Exhibit 10.29
This Consulting Agreement (this "Agreement") is made effective as of September 10, 2015 (the "Effective Date"), by and between THE FEMALE HEALTH COMPANY, a Wisconsin corporation (the "Company") of 515 North State Street, Suite 2225, Chicago, IL 60654, and SMI, Strategic Marketing & Consulting of 44 Prospect Street, Bernardsville, NJ 07924.
1.Consulting Services. During the Consulting Term (as defined below), Consultant will provide to the Company marketing consulting services (the "Services") in connection with the Company's consumer sustainability research project. The Company shall not control the manner or means by which Consultant performs the Services. Consultant shall furnish, at her own expense, the equipment, supplies and other materials used to perform the Services.
2.Consulting Term. The term of this Agreement shall commence as of the Effective Date and shall continue until the first to occur of (a) the first anniversary of the Effective Date, or (b) either party giving the other party at least 15 days prior written notice of termination (the "Consulting Term"). The terms and conditions of this clause and Section 4, Section 5, Section 6, Section 7, Section 9, Section 10, Section 11 and Section 12 shall survive the termination of this Agreement.
3.Payment for Services.
(a)Payment. As full compensation for the Services and the rights granted to the Company in this Agreement, the Company will pay compensation to Consultant at a rate of $200 per hour billed in quarter hour increments, provided that Consultant shall not exceed 75 hours during the Consulting Term without the Company's prior written consent. Invoices shall be issued by Consultant to the Company monthly as to all Services performed during the preceding month, and such invoice shall indicate the number of hours worked by Consultant during the month. The Company shall pay all undisputed fees within 10 business days after receipt of invoice.
(b)Taxes. The Company shall not be responsible for any federal, state or local taxes derived from Consultant's net income or any compensation paid to Consultant for the Services, or for the withholding and/or payment of any income, payroll, Social Security or other federal, state or local taxes, the making of any insurance contributions, including unemployment or disability insurance, the obtaining of any workers' compensation insurance, or compliance with any other legal requirements applicable to Consultant. Consultant shall be responsible for, and shall indemnify the Company against, all such taxes or contributions, including penalties and interest.

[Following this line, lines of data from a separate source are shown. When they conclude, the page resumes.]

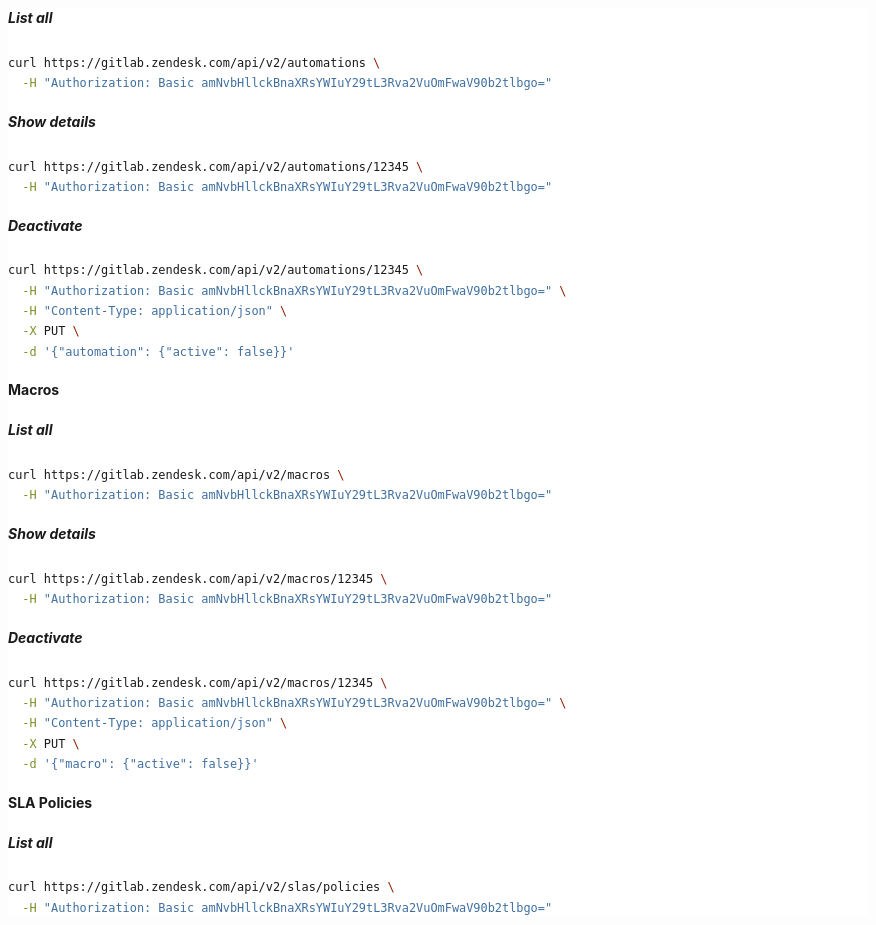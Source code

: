 ##### List all

```bash
curl https://gitlab.zendesk.com/api/v2/automations \
  -H "Authorization: Basic amNvbHllckBnaXRsYWIuY29tL3Rva2VuOmFwaV90b2tlbgo="
```

##### Show details

```bash
curl https://gitlab.zendesk.com/api/v2/automations/12345 \
  -H "Authorization: Basic amNvbHllckBnaXRsYWIuY29tL3Rva2VuOmFwaV90b2tlbgo="
```

##### Deactivate

```bash
curl https://gitlab.zendesk.com/api/v2/automations/12345 \
  -H "Authorization: Basic amNvbHllckBnaXRsYWIuY29tL3Rva2VuOmFwaV90b2tlbgo=" \
  -H "Content-Type: application/json" \
  -X PUT \
  -d '{"automation": {"active": false}}'
```

#### Macros

##### List all

```bash
curl https://gitlab.zendesk.com/api/v2/macros \
  -H "Authorization: Basic amNvbHllckBnaXRsYWIuY29tL3Rva2VuOmFwaV90b2tlbgo="
```

##### Show details

```bash
curl https://gitlab.zendesk.com/api/v2/macros/12345 \
  -H "Authorization: Basic amNvbHllckBnaXRsYWIuY29tL3Rva2VuOmFwaV90b2tlbgo="
```

##### Deactivate

```bash
curl https://gitlab.zendesk.com/api/v2/macros/12345 \
  -H "Authorization: Basic amNvbHllckBnaXRsYWIuY29tL3Rva2VuOmFwaV90b2tlbgo=" \
  -H "Content-Type: application/json" \
  -X PUT \
  -d '{"macro": {"active": false}}'
```

#### SLA Policies

##### List all

```bash
curl https://gitlab.zendesk.com/api/v2/slas/policies \
  -H "Authorization: Basic amNvbHllckBnaXRsYWIuY29tL3Rva2VuOmFwaV90b2tlbgo="
```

(c)Expenses. The Company shall reimburse Consultant for all reasonable, necessary and documented out-of-pocket expenses incurred by Consultant in connection with the Services in accordance with the general reimbursement policy of the Company then in effect, including, without limitation, mileage, domestic and foreign travel, lodging and meal expenses, provided that any expense that is in excess of $5,000 is approved in writing in advance by the Company.
4.Relationship of the Parties. It is understood by the parties that Consultant is an independent contractor with respect to the Company, and this Agreement shall not be construed to create any association, partnership, joint venture, employee or agency relationship between Consultant and the Company for any purpose. Consultant has no authority (and shall not hold herself out as having any authority) to bind the Company and Consultant shall not make any agreements or representations on the Company's behalf without the Company's prior written consent. Without limiting the generality of the foregoing, Consultant acknowledges and agrees that the Company will not provide, and Consultant will not be eligible to participate in, any health insurance, paid vacation or other employee benefits.
5.Work Ownership.
(a)The Company is, and shall be, the sole and exclusive owner of all right, title and interest throughout the world in and to all the results and proceeds of the Services performed under this Agreement (collectively, the "Deliverables"), including, without limitation, all patents, copyrights, trademarks, trade secrets and
other intellectual property rights (collectively "Intellectual Property Rights") therein. Consultant agrees that the Deliverables are hereby deemed a "work made for hire" as defined in 17 U.S.C. § 101 for the Company. If, for any reason, any of the Deliverables do not constitute a "work made for hire," Consultant hereby irrevocably assigns to the Company, in each case without additional consideration, all right, title and interest throughout the world in and to the Deliverables, including all Intellectual Property Rights therein.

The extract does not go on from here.